La comida rápida ha dejado de ser una simple opción para convertirse en un fenómeno económico y cultural que mueve cientos de miles de millones de dólares a nivel mundial. Y si bien muchos países consumen este tipo de alimentos, hay uno que se lleva el título de «rey»: Estados Unidos, un mercado que por sí solo factura unos 160 mil millones de dólares al año.
Pero la obsesión por el fast food no es exclusiva de los estadounidenses. Otros países también se posicionan en los rankings globales, revelando patrones de consumo y estilos de vida que van desde la urbanización hasta el poder adquisitivo. Entre los que más gastan y consumen se encuentran el Reino Unido, Francia, México, Corea del Sur y China, lo que demuestra que este tipo de comida es un gusto compartido en diferentes rincones del planeta.
El mercado global de comida rápida alcanzó un hito en 2022 con ventas que superaron los 731 mil millones de dólares, y se espera que este crecimiento continúe de manera sólida en la próxima década. La clave de este éxito radica en una combinación de factores: comodidad, valor y tecnología. Las aplicaciones de delivery, las promociones y la logística eficiente han transformado la industria y la han hecho más accesible que nunca.
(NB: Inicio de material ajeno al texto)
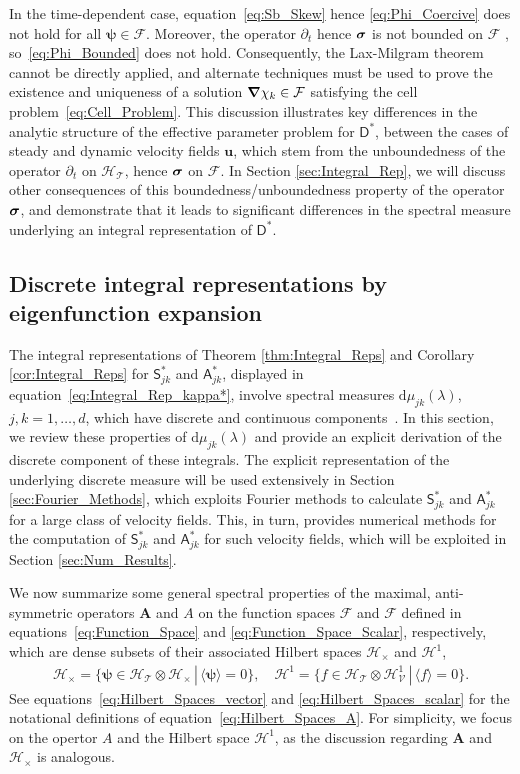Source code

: \documentclass[leqno,onefignum,onetabnum]{siamltex1213}
\renewcommand{\d}{\mathrm{d}}
\newcommand{\Ab}{\mathbf{A}}
\newcommand{\Tc}{\mathcal{T}}
\newcommand{\Vc}{\mathcal{V}}
\newcommand{\Hc}{\mathcal{H}}
\newcommand{\Fc}{\mathcal{F}}
\newcommand{\Dm}{\mathsf{D}}
\newcommand{\Sm}{\mathsf{S}}
\newcommand{\Am}{\mathsf{A}}
\newcommand{\Hs}{\mathscr{H}}
\newcommand{\Fs}{\mathscr{F}}
\newcommand\bsig{\mbox{\boldmath${\sigma}$}}
\newcommand\bnabla{\mbox{\boldmath${\nabla}$}}
\newcommand{\vecu}{\boldsymbol{u}}
\newcommand{\vecpsi}{\boldsymbol{\psi}}
\begin{document}
In the time-dependent case, equation~\eqref{eq:Sb_Skew} hence
\eqref{eq:Phi_Coercive} does not hold for all $\vecpsi\in\Fc$. Moreover, 
the operator $\partial_t$ hence $\bsig$ is not bounded on $\Fc$
\cite{Reed-1980,Stakgold:BVP:2000}, so~\eqref{eq:Phi_Bounded} does not
hold. Consequently, the Lax-Milgram theorem cannot be directly
applied, and alternate techniques  
\cite{Friedman:1969:PDE,Friedman:1969:PDE:Parabolic} must be used to
prove the existence and uniqueness of a solution $\bnabla \chi_k\in\Fc$ 
satisfying the cell problem~\eqref{eq:Cell_Problem}. This discussion
illustrates key differences in the analytic structure of the effective
parameter problem for $\Dm^*$, between the cases of steady and
dynamic velocity fields $\vecu $, which stem from the unboundedness
of the operator $\partial_t$ on $\Hc_{\Tc}$, hence $\bsig$ on $\Fc$. In Section
\ref{sec:Integral_Rep}, we will discuss other consequences of this
boundedness/unboundedness property of the operator $\bsig$, and
demonstrate that it leads to significant differences in the spectral
measure underlying an  integral representation of $\Dm^*$.     


\subsection{Discrete integral representations by eigenfunction
  expansion}\label{sec:Eig_Funct_Exp} 
%
The integral representations of Theorem \ref{thm:Integral_Reps} and
Corollary \ref{cor:Integral_Reps} for $\Sm^*_{jk}$ and $\Am^*_{jk}$,
displayed in equation~\eqref{eq:Integral_Rep_kappa*},  involve
spectral measures $\d\mu_{jk}(\lambda)$, $j,k=1,\ldots,d$, which have discrete and
continuous components~\cite{Reed-1980,Stone:64}. In this section, we
review these properties of $\d\mu_{jk}(\lambda)$ and provide an explicit
derivation of the discrete component of these integrals. The 
explicit representation of the underlying discrete measure will
be used extensively in Section \ref{sec:Fourier_Methods}, which
exploits Fourier methods to calculate $\Sm^*_{jk}$ and $\Am^*_{jk}$ for a
large class of velocity fields. This, in turn, provides numerical
methods for the computation of $\Sm^*_{jk}$ and $\Am^*_{jk}$ for such
velocity fields, which will be exploited in Section
\ref{sec:Num_Results}.   



We now summarize some general spectral properties of the maximal,
anti-symmetric operators $\Ab$ and $A$ on the function spaces $\Fc$
and $\Fs$ defined in equations~\eqref{eq:Function_Space} and
\eqref{eq:Function_Space_Scalar}, respectively, which are dense
subsets of their associated Hilbert spaces $\Hc_\times$ and $\Hs^1$,  
%
\begin{align}\label{eq:Hilbert_Spaces_A}
  \Hc_\times=\{\vecpsi\in \Hc_\Tc\otimes\Hc_\times \,|\, \langle\vecpsi\rangle=0\},\quad
  \Hs^1=\{f\in \Hs_\Tc\otimes\Hs^1_\Vc \,|\, \langle f\rangle=0\}.
\end{align}
%
See equations~\eqref{eq:Hilbert_Spaces_vector} and
\eqref{eq:Hilbert_Spaces_scalar} for the notational definitions of
equation~\eqref{eq:Hilbert_Spaces_A}. For simplicity, we focus on the 
opertor $A$ and the Hilbert space $\Hs^1$, as the discussion regarding
$\Ab$ and $\Hc_\times$ is analogous.
\end{document}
Mientras empresarios y analistas se enfocan en estrategias para mantener precios atractivos y expandir sus servicios, expertos en salud pública advierten sobre el impacto nutricional de este tipo de alimentación. A pesar de los desafíos, el fenómeno del fast food sigue en auge, impulsado por una demanda global insaciable de opciones rápidas y convenientes.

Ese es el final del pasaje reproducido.